One law enforcement officer told the researchers how accessible these apps are. “You can download an app in one minute, take a picture in 30 seconds, and that child will be impacted for the rest of their life,” they said.
One student victim interviewed for the report said that she struggled to believe that someone actually AI-generated nude images of her when she first learned about them. She knew other students used AI for writing papers, but was not aware people could use AI to create nude images. “People will start rumors about anything for no reason,” she said. “It took a few days to believe that this actually happened.”

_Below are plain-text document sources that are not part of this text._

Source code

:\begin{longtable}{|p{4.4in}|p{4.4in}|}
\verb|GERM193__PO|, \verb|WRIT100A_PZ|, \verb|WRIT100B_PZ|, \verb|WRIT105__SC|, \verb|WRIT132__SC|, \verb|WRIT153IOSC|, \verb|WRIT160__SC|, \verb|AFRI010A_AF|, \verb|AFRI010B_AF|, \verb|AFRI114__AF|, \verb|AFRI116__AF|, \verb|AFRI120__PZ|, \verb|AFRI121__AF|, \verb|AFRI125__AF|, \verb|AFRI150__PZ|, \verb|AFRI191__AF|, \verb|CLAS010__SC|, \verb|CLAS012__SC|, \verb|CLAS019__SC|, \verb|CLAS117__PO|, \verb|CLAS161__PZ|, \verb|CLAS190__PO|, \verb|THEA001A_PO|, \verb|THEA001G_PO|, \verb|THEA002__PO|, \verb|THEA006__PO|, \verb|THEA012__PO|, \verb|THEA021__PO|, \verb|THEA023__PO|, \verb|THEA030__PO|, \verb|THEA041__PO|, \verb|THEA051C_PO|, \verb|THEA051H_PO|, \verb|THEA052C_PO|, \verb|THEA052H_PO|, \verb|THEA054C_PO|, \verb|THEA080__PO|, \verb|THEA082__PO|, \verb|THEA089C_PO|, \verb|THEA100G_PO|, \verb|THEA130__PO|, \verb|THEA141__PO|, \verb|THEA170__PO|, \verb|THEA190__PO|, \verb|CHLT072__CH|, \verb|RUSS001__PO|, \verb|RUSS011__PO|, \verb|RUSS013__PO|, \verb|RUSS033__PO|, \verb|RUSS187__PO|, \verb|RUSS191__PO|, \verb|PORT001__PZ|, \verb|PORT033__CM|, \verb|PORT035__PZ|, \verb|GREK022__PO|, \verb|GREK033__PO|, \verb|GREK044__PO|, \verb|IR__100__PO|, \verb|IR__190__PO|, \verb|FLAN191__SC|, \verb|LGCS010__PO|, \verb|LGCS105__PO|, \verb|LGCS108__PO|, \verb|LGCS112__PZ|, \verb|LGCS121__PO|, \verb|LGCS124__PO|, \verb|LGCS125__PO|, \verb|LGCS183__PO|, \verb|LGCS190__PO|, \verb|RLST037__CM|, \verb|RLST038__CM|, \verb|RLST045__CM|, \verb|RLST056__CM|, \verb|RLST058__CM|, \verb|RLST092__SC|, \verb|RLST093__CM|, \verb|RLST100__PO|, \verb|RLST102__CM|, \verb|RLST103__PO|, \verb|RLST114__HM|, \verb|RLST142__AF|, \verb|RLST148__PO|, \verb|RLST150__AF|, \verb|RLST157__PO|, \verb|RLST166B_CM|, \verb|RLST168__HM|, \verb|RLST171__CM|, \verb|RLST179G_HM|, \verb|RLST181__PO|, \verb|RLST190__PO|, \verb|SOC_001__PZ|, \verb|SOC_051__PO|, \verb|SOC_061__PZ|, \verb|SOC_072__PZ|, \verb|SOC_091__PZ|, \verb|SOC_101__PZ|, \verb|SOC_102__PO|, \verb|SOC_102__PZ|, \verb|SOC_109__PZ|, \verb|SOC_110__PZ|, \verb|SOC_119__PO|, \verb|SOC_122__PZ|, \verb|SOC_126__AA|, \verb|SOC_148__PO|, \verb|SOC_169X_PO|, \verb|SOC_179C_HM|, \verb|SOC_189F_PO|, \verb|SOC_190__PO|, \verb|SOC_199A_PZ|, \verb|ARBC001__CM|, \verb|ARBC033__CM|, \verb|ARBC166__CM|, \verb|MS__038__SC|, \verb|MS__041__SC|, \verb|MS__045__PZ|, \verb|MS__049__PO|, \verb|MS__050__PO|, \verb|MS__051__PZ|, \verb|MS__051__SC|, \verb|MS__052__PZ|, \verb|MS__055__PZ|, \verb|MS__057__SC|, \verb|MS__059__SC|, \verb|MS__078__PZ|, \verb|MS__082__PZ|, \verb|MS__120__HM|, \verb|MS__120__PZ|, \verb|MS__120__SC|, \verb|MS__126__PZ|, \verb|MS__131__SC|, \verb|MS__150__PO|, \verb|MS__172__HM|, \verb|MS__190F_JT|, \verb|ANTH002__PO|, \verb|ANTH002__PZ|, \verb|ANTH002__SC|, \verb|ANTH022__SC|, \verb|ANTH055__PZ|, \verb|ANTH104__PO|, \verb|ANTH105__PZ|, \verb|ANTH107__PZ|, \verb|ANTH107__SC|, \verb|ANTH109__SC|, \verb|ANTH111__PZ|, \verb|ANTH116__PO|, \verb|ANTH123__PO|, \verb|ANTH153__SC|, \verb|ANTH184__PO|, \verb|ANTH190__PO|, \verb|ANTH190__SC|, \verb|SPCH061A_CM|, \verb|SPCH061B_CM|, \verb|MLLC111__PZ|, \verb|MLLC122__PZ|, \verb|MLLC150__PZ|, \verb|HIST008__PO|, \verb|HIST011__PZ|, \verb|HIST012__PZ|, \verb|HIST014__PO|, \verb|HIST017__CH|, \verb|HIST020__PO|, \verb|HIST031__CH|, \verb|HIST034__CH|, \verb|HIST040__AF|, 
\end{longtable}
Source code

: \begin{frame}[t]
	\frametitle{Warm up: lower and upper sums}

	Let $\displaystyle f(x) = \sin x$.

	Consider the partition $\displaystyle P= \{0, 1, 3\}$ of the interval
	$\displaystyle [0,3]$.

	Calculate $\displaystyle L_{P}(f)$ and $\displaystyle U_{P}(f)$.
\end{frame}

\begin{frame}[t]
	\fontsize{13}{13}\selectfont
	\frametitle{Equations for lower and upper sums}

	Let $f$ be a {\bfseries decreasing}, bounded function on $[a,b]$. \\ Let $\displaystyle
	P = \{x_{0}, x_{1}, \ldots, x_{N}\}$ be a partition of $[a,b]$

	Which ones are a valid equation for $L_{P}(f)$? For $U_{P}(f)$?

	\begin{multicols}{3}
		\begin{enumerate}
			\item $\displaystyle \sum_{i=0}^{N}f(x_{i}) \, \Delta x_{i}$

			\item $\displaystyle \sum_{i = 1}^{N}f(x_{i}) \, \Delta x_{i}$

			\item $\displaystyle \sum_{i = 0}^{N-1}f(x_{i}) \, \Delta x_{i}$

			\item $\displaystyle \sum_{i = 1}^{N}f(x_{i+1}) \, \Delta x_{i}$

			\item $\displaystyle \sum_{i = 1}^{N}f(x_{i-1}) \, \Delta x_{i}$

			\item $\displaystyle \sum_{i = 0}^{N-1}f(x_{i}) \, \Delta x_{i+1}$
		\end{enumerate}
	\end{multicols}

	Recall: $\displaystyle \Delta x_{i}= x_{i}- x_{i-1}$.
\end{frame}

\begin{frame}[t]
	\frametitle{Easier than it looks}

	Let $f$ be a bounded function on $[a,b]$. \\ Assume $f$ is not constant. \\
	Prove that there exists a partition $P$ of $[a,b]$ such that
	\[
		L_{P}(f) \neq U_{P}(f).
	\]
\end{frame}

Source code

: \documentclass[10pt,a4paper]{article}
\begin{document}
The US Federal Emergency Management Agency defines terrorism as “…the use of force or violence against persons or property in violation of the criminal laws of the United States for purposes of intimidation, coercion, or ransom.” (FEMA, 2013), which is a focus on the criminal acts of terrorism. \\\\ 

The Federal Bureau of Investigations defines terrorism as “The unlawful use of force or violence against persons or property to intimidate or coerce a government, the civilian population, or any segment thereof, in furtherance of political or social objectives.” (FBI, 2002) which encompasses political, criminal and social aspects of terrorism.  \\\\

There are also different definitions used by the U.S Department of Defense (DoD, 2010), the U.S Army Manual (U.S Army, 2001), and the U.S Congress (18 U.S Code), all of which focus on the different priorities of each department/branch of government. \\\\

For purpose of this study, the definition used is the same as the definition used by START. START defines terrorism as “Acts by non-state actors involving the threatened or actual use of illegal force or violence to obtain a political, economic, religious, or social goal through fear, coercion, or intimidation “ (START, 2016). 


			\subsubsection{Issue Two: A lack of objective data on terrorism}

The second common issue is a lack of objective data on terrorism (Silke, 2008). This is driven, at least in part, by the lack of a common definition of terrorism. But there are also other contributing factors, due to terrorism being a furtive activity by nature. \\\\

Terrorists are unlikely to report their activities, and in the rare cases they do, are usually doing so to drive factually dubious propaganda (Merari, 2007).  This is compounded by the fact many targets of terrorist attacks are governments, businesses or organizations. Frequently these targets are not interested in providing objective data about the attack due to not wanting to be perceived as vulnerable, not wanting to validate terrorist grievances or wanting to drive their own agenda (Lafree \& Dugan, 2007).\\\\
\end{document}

Another victim and her mother interviewed for the report described the shock of seeing the images for the first time. “Remember Photoshop?” the mother asked, “I thought it would be like that. But it’s not. It looks just like her. You could see that someone might believe that was really her naked.”
One victim, whose original photo was taken from a non-social media site, said that someone took it and “ruined it by making it creepy [...] he turned it into a curvy boob monster, you feel so out of control.”
In an email from a victim to school staff, one victim said “I was unable to concentrate or feel safe at school. I felt very vulnerable and deeply troubled. The investigation, media coverage, meetings with administrators, no-contact order [against the perpetrator], and the gossip swirl distracted me from school and class work. This is a terrible way to start high school.”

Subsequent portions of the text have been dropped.